Android IS more customizable than iOS. Though, I'd ask yourself what it is that you want to customize. Unless it's more a matter of principle that you want something that gives you greater flexibility in general.
This is very subjective. You don't have AirDrop or iCloud Drive, but if you use Google Drive, Dropbox, or OneDrive as your primary vehicle of sending files to and from devices, you won't really be impacted too much by this. You will lose the ability to answer phone calls from your Mac (or any other Apple device) as well as to send and receive SMS/MMS messages from your phone via Messages. Though, you might be able to do so via a web app. Not sure. Your iCloud e-mail will work just fine on your phone. Contacts and Calendars may be iffy, unless you use clients that support adding those accounts manually, though that could be tricky. If you were using Gmail instead of iCloud for storing your contacts and calendars, integration between your Mac and an Android phone such as the S23 shouldn't be that much of an issue.
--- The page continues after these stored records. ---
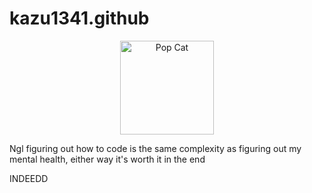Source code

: # kazu1341.github
<p align="center">
  <img src="https://media.tenor.com/Dkp3JWrRKewAAAAi/pop-cat.gif" width="150" alt="Pop Cat" />
</p>
Ngl figuring out how to code is the same complexity as figuring out my mental health, either way it's worth it in the end

INDEEDD
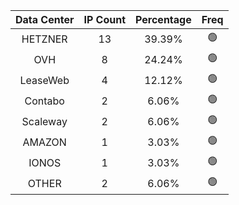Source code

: | Data Center | IP Count | Percentage | Freq |
|:------------:|:--------:|:-----------:|:-----:|
| HETZNER | 13 | 39.39% | 🟢 |
| OVH | 8 | 24.24% | 🟢 |
| LeaseWeb | 4 | 12.12% | 🟢 |
| Contabo | 2 | 6.06% | 🟢 |
| Scaleway | 2 | 6.06% | 🟢 |
| AMAZON | 1 | 3.03% | 🟢 |
| IONOS | 1 | 3.03% | 🟢 |
| OTHER | 2 | 6.06% | 🟢 |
Other than that, no big deal, really.
Your AirPods Pro can function as a normal pair of bluetooth headphones. You lose on instant pairing and some of the other features that Apple has that are unique to using them with other Apple devices. But they function otherwise with non-Apple things.
Your Apple Watch requires an iPhone to update and sync. If you kept your current iPhone around, you could still use your Apple Watch, but you're not going to be able to sync anything to the Android phone. Furthermore, unless you connect the iPhone you pair your watch with to a WiFi network, your watch will not know to connect to a Wi-Fi network and just be useful for fitness tracking and whatever apps you have that don't require Internet. It's honestly a crap situation for Android users that otherwise want to be Apple Watch users. For all the good Apple claims it does by saving lives with the Apple Watch, the obvious footnote is that it only cares about saving iPhone customers' lives.
The Apple TV is not really dependent on you owning an iPhone in any way, nor any other Apple product, for that matter. That initial setup is made a lot easier, and both iOS and iPadOS have built-in Apple TV remote functionality, but none of these are must-haves in order to use an Apple TV.
Apple TV+ doesn't have a dedicated app you can use with Android. You gotta log in on the web. Incidentally, of all of the devices that Apple makes on which you can watch TV+ content on, the iPhone is the least comfortable for long term viewing.